Monday, September 16, 2013

9 Years of Blogging

After hearing that Keith Drury was doing it, 9 years ago today I quietly posted my first blog post.  I didn't publicize it to be sure, because it had to do with politics. Keith had warned me that politics would get you in more trouble with our circles than just about anything.

I can't tell you whether the net effect of this blog has been positive or negative for me.  I would say that here are some of the consequences:
  • I have had significantly more impact on my circles than I otherwise would have. For good or ill, when people in my circles are looking for resources and perspectives, my thoughts are quick at hand. There may be many thinkers in my church with better thoughts, but only their students have heard them.  I have had an impact disproportionate to my significance because I'm here.
  • I have gone from having pretty much everyone think of me as Ken the nice guy to sometimes being Ken the lightning rod. Most people who meet me think of me as easy-going and quite accommodating. There are advantages to keeping your thoughts to yourself or at the dinner table. 
  • Although at some point I have probably given everyone delight, I have also probably at some point raised everyone's eyebrows. My scholarly friends are no doubt occasionally surprised at some of the pragmatic things I say. My broader Christian friends are no doubt surprised at some of the Wesleyan things I say.  My Wesleyan friends are no doubt surprised at some of the scholarly things I say.  
  • I have written a lot more popular books than scholarly ones.  While I have found it very easy to crank out books through the blog, they have almost all been popular rather than scholarly in nature.  Young scholars might ask themselves that question, will blogging get me off task or help increase my name recognition as I begin to write scholarly articles and books? 
So I really can't decide whether the net benefit has been positive or negative.  At times it has kept me sane.  At times it has caused me fits of insanity. At times it has allowed me to have an impact I wouldn't have had on important issues and situations.

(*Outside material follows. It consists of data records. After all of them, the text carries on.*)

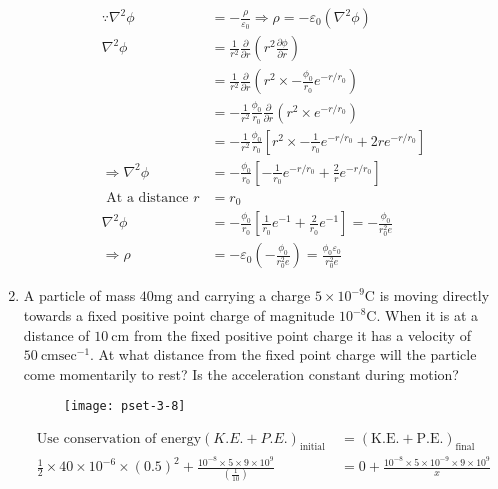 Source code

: \begin{enumerate}[label=\color{ocre}\textbf{\arabic*.}]
	\begin{answer}
		\begin{align*}
		\because \nabla^{2} \phi&=-\frac{\rho}{\varepsilon_{0}} \Rightarrow \rho=-\varepsilon_{0}\left(\nabla^{2} \phi\right) \\
		\nabla^{2} \phi&=\frac{1}{r^{2}} \frac{\partial}{\partial r}\left(r^{2} \frac{\partial \phi}{\partial r}\right)\\
		&=\frac{1}{r^{2}} \frac{\partial}{\partial r}\left(r^{2} \times-\frac{\phi_{0}}{r_{0}} e^{-r / r_{0}}\right)\\&=-\frac{1}{r^{2}} \frac{\phi_{0}}{r_{0}} \frac{\partial}{\partial r}\left(r^{2} \times e^{-r / r_{0}}\right) \\
		&=-\frac{1}{r^{2}} \frac{\phi_{0}}{r_{0}}\left[r^{2} \times-\frac{1}{r_{0}} e^{-r / r_{0}}+2 r e^{-r / r_{0}}\right] \\\Rightarrow \nabla^{2} \phi&=-\frac{\phi_{0}}{r_{0}}\left[-\frac{1}{r_{0}} e^{-r / r_{0}}+\frac{2}{r} e^{-r / r_{0}}\right] \\
		\text { At a distance } r&=r_{0}\\ \nabla^{2} \phi&=-\frac{\phi_{0}}{r_{0}}\left[\frac{1}{r_{0}} e^{-1}+\frac{2}{r_{0}} e^{-1}\right]=-\frac{\phi_{0}}{r_{0}^{2} e} \\\Rightarrow \rho&=-\varepsilon_{0}\left(-\frac{\phi_{0}}{r_{0}^{2} e}\right)=\frac{\phi_{0} \varepsilon_{0}}{r_{0}^{2} e}
		\end{align*}
	\end{answer}
	\item A particle of mass $40 \mathrm{mg}$ and carrying a charge $5 \times 10^{-9} \mathrm{C}$ is moving directly towards a fixed positive point charge of magnitude $10^{-8} \mathrm{C} .$ When it is at a distance of $10 \mathrm{~cm}$ from the fixed positive point charge it has a velocity of $50 \mathrm{~cm} \mathrm{sec}^{-1}$. At what distance from the fixed point charge will the particle come momentarily to rest? Is the acceleration constant during motion?
	\begin{figure}[H]
		\begin{center}
			\texttt{[image: pset-3-8]}
		\end{center}
	\end{figure}
	\begin{answer}
		\begin{align*}
		\text{Use conservation of energy} (K.E. + P.E.) _{\text {initial }}&=(\mathrm{K.E.}+\mathrm{P.E.})_{\text {final }}\\
		\frac{1}{2} \times 40 \times 10^{-6} \times(0.5)^{2}+\frac{10^{-8} \times 5 \times 9 \times 10^{9}}{\left(\frac{1}{10}\right)}&=0+\frac{10^{-8} \times 5 \times 10^{-9} \times 9 \times 10^{9}}{x}\\

\end{align*}
\end{answer}
\end{enumerate}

What do you all think? :-)

7 comments:

Rick said...

I don't agree with much of what you write (sometimes you seem to try too hard to be a contrarian to the evangelical faith), but overall your blog is a positive, so please keep it up!

If anything, more Wesleyan/Arminian voices are needed to provide balance to the Reformed views that are so numerous.

Jenny Hillebrand said...

I very much enjoy your thoughts, both scholarly and Wesleyan. As I am not American the politics don't hit quite so hard. Please don't stop!

James McGrath said...

Happy blogiversary!

Susan Moore said...

I keep thinking about what Pastor DeNeff talked about in the College Wesleyan Church three sermons ago. In his sermon he used an analogy of putting together a 1500 piece puzzle. He used that analogy to represent something else, but in my mind it represented each denomination working on its own separate section of the puzzle. Each getting its own 8-10 pieces together. But without people working to connect the various sections together, there can be no unified Church. None of us are 100% right, or we'd be glorified in heaven already. It seems parachurch ministries are one non-confrontational opportunity for people from even conflicting denominations to get to know and love each other, and to work side-by-side for the good of others. I’m beginning to appreciate blogging as being an avenue that people can take to visit and discuss the views of others. There has to be a way for people of varying views to hear each other out, mull it over, and pray about it. If nothing else, it provides great practice at loving and forgiving! :-)
Susan

John Mark said...

I have benefited from your blog. With my ADHD afflicted mind and limited theological education, at times you are over my head, which hasn't stopped my from trying to be in on the conversation, alas. But I have learned things from you I never heard anywhere else. Your NT survey book was very helpful to me, for example. And frankly we need more Wesleyan oriented blogs in a world which is very oriented towards Calvinism and cultural fundamentalism, in addition to the increasing pluralism.
I agree, you come off sometimes as contrarian, and aren't (in my mind) as accessible to the non academic as, say, Roger Olson. But sincere thanks for your work. I have wondered at times why you haven't published more academic stuff (not that I will necessarily read it :)).
As for politics, you and Drury make me think....I think you both try to needle social conservatives a bit, perhaps for the fun of it, or for more serious reasons.
So keep on, I say, until it no longer makes sense for you to do so.

Ken Schenck said...

Thanks for taking the ride with me all...

Martin LaBar said...

Thanks for writing. Keep it up. And, again, happy birthday (not on the date of your post, but a few days later.)